RECORDS SHOWN:

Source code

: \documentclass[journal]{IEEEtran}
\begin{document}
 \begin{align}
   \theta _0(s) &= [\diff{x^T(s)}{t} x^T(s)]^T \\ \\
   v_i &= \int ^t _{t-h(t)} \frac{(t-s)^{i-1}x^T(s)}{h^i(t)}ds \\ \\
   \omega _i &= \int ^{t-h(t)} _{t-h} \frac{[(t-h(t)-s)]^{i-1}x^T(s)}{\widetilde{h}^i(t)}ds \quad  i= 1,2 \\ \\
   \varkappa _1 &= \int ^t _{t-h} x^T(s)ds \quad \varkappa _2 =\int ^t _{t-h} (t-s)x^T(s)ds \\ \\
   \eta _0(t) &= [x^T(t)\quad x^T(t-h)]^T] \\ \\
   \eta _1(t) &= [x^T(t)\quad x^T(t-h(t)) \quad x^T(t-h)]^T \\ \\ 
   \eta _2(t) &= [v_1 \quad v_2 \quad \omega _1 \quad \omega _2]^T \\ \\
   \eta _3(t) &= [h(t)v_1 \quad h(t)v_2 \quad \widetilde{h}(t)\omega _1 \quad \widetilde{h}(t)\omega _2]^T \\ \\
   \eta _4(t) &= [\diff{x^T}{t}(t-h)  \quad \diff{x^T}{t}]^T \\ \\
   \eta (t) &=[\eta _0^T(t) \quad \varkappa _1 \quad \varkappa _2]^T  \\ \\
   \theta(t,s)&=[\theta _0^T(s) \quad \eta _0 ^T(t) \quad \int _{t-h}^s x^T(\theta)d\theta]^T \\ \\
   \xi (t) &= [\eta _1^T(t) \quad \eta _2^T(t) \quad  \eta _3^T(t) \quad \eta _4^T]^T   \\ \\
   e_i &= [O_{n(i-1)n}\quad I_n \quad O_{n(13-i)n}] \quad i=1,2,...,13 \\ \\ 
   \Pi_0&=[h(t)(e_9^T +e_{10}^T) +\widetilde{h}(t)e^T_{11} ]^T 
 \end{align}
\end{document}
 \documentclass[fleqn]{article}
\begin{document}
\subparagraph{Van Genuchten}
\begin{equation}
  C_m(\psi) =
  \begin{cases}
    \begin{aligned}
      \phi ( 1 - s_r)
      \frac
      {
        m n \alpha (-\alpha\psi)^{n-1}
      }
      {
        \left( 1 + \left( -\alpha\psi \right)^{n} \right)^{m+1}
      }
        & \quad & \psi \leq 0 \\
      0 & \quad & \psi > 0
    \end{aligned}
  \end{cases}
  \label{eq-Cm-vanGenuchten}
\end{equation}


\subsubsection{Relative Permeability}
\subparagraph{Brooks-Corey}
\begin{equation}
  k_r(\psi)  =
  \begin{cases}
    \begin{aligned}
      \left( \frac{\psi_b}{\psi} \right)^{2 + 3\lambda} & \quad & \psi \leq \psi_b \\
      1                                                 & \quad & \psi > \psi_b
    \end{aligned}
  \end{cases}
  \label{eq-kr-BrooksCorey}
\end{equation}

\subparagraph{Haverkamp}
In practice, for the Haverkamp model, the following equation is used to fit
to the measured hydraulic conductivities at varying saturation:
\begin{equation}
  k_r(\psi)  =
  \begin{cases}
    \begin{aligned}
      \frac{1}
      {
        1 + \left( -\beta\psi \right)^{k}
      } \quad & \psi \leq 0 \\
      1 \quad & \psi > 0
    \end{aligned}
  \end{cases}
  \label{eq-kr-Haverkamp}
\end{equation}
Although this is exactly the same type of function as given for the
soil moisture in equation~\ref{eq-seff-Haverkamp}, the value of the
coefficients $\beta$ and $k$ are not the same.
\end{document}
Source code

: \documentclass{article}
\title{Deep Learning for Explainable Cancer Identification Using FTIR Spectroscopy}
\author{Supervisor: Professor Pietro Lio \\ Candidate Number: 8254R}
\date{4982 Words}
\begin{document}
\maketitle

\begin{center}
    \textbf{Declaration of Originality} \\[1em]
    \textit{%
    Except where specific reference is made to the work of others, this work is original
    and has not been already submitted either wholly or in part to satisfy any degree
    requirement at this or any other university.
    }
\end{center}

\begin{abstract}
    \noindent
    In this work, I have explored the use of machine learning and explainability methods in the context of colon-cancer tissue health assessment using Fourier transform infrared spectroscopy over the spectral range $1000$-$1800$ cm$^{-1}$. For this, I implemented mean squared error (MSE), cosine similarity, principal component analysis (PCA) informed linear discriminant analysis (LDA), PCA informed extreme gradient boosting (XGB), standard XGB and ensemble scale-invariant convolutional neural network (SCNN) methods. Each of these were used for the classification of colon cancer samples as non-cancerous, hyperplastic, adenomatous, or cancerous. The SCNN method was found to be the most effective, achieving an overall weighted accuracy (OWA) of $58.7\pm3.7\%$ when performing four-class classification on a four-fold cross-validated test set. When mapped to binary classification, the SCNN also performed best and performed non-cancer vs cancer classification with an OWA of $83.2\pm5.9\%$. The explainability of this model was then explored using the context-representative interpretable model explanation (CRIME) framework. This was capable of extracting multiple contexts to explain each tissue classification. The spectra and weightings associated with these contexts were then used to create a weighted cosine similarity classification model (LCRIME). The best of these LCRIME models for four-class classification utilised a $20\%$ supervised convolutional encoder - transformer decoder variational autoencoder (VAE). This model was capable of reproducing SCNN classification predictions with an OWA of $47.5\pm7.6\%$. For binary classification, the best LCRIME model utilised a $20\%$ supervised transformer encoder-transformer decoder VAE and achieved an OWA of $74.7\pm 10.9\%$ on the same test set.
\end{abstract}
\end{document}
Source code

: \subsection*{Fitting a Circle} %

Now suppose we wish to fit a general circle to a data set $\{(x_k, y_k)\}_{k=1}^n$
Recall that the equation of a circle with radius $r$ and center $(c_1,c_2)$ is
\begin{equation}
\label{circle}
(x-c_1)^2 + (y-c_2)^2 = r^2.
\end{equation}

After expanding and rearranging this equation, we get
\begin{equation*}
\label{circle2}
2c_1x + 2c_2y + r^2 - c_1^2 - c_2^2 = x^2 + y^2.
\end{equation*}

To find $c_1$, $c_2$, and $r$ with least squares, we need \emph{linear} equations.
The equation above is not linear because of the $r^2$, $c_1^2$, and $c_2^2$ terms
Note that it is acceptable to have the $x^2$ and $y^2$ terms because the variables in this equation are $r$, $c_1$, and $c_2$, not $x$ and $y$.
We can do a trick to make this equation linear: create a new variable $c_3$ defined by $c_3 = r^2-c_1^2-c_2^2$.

DESCRIPTION OF THE TASK:
Please take the whole listing and write it out exactly.

EXPECTED OUTPUT:
Source code

: \documentclass[journal]{IEEEtran}
\begin{document}
 \begin{align}
   \theta _0(s) &= [\diff{x^T(s)}{t} x^T(s)]^T \\ \\
   v_i &= \int ^t _{t-h(t)} \frac{(t-s)^{i-1}x^T(s)}{h^i(t)}ds \\ \\
   \omega _i &= \int ^{t-h(t)} _{t-h} \frac{[(t-h(t)-s)]^{i-1}x^T(s)}{\widetilde{h}^i(t)}ds \quad  i= 1,2 \\ \\
   \varkappa _1 &= \int ^t _{t-h} x^T(s)ds \quad \varkappa _2 =\int ^t _{t-h} (t-s)x^T(s)ds \\ \\
   \eta _0(t) &= [x^T(t)\quad x^T(t-h)]^T] \\ \\
   \eta _1(t) &= [x^T(t)\quad x^T(t-h(t)) \quad x^T(t-h)]^T \\ \\ 
   \eta _2(t) &= [v_1 \quad v_2 \quad \omega _1 \quad \omega _2]^T \\ \\
   \eta _3(t) &= [h(t)v_1 \quad h(t)v_2 \quad \widetilde{h}(t)\omega _1 \quad \widetilde{h}(t)\omega _2]^T \\ \\
   \eta _4(t) &= [\diff{x^T}{t}(t-h)  \quad \diff{x^T}{t}]^T \\ \\
   \eta (t) &=[\eta _0^T(t) \quad \varkappa _1 \quad \varkappa _2]^T  \\ \\
   \theta(t,s)&=[\theta _0^T(s) \quad \eta _0 ^T(t) \quad \int _{t-h}^s x^T(\theta)d\theta]^T \\ \\
   \xi (t) &= [\eta _1^T(t) \quad \eta _2^T(t) \quad  \eta _3^T(t) \quad \eta _4^T]^T   \\ \\
   e_i &= [O_{n(i-1)n}\quad I_n \quad O_{n(13-i)n}] \quad i=1,2,...,13 \\ \\ 
   \Pi_0&=[h(t)(e_9^T +e_{10}^T) +\widetilde{h}(t)e^T_{11} ]^T 
 \end{align}
\end{document}
 \documentclass[fleqn]{article}
\begin{document}
\subparagraph{Van Genuchten}
\begin{equation}
  C_m(\psi) =
  \begin{cases}
    \begin{aligned}
      \phi ( 1 - s_r)
      \frac
      {
        m n \alpha (-\alpha\psi)^{n-1}
      }
      {
        \left( 1 + \left( -\alpha\psi \right)^{n} \right)^{m+1}
      }
        & \quad & \psi \leq 0 \\
      0 & \quad & \psi > 0
    \end{aligned}
  \end{cases}
  \label{eq-Cm-vanGenuchten}
\end{equation}


\subsubsection{Relative Permeability}
\subparagraph{Brooks-Corey}
\begin{equation}
  k_r(\psi)  =
  \begin{cases}
    \begin{aligned}
      \left( \frac{\psi_b}{\psi} \right)^{2 + 3\lambda} & \quad & \psi \leq \psi_b \\
      1                                                 & \quad & \psi > \psi_b
    \end{aligned}
  \end{cases}
  \label{eq-kr-BrooksCorey}
\end{equation}

\subparagraph{Haverkamp}
In practice, for the Haverkamp model, the following equation is used to fit
to the measured hydraulic conductivities at varying saturation:
\begin{equation}
  k_r(\psi)  =
  \begin{cases}
    \begin{aligned}
      \frac{1}
      {
        1 + \left( -\beta\psi \right)^{k}
      } \quad & \psi \leq 0 \\
      1 \quad & \psi > 0
    \end{aligned}
  \end{cases}
  \label{eq-kr-Haverkamp}
\end{equation}
Although this is exactly the same type of function as given for the
soil moisture in equation~\ref{eq-seff-Haverkamp}, the value of the
coefficients $\beta$ and $k$ are not the same.
\end{document}
Source code

: \documentclass{article}
\title{Deep Learning for Explainable Cancer Identification Using FTIR Spectroscopy}
\author{Supervisor: Professor Pietro Lio \\ Candidate Number: 8254R}
\date{4982 Words}
\begin{document}
\maketitle

\begin{center}
    \textbf{Declaration of Originality} \\[1em]
    \textit{%
    Except where specific reference is made to the work of others, this work is original
    and has not been already submitted either wholly or in part to satisfy any degree
    requirement at this or any other university.
    }
\end{center}

\begin{abstract}
    \noindent
    In this work, I have explored the use of machine learning and explainability methods in the context of colon-cancer tissue health assessment using Fourier transform infrared spectroscopy over the spectral range $1000$-$1800$ cm$^{-1}$. For this, I implemented mean squared error (MSE), cosine similarity, principal component analysis (PCA) informed linear discriminant analysis (LDA), PCA informed extreme gradient boosting (XGB), standard XGB and ensemble scale-invariant convolutional neural network (SCNN) methods. Each of these were used for the classification of colon cancer samples as non-cancerous, hyperplastic, adenomatous, or cancerous. The SCNN method was found to be the most effective, achieving an overall weighted accuracy (OWA) of $58.7\pm3.7\%$ when performing four-class classification on a four-fold cross-validated test set. When mapped to binary classification, the SCNN also performed best and performed non-cancer vs cancer classification with an OWA of $83.2\pm5.9\%$. The explainability of this model was then explored using the context-representative interpretable model explanation (CRIME) framework. This was capable of extracting multiple contexts to explain each tissue classification. The spectra and weightings associated with these contexts were then used to create a weighted cosine similarity classification model (LCRIME). The best of these LCRIME models for four-class classification utilised a $20\%$ supervised convolutional encoder - transformer decoder variational autoencoder (VAE). This model was capable of reproducing SCNN classification predictions with an OWA of $47.5\pm7.6\%$. For binary classification, the best LCRIME model utilised a $20\%$ supervised transformer encoder-transformer decoder VAE and achieved an OWA of $74.7\pm 10.9\%$ on the same test set.
\end{abstract}
\end{document}
Source code

: \subsection*{Fitting a Circle} %

Now suppose we wish to fit a general circle to a data set $\{(x_k, y_k)\}_{k=1}^n$
Recall that the equation of a circle with radius $r$ and center $(c_1,c_2)$ is
\begin{equation}
\label{circle}
(x-c_1)^2 + (y-c_2)^2 = r^2.
\end{equation}

After expanding and rearranging this equation, we get
\begin{equation*}
\label{circle2}
2c_1x + 2c_2y + r^2 - c_1^2 - c_2^2 = x^2 + y^2.
\end{equation*}

To find $c_1$, $c_2$, and $r$ with least squares, we need \emph{linear} equations.
The equation above is not linear because of the $r^2$, $c_1^2$, and $c_2^2$ terms
Note that it is acceptable to have the $x^2$ and $y^2$ terms because the variables in this equation are $r$, $c_1$, and $c_2$, not $x$ and $y$.
We can do a trick to make this equation linear: create a new variable $c_3$ defined by $c_3 = r^2-c_1^2-c_2^2$.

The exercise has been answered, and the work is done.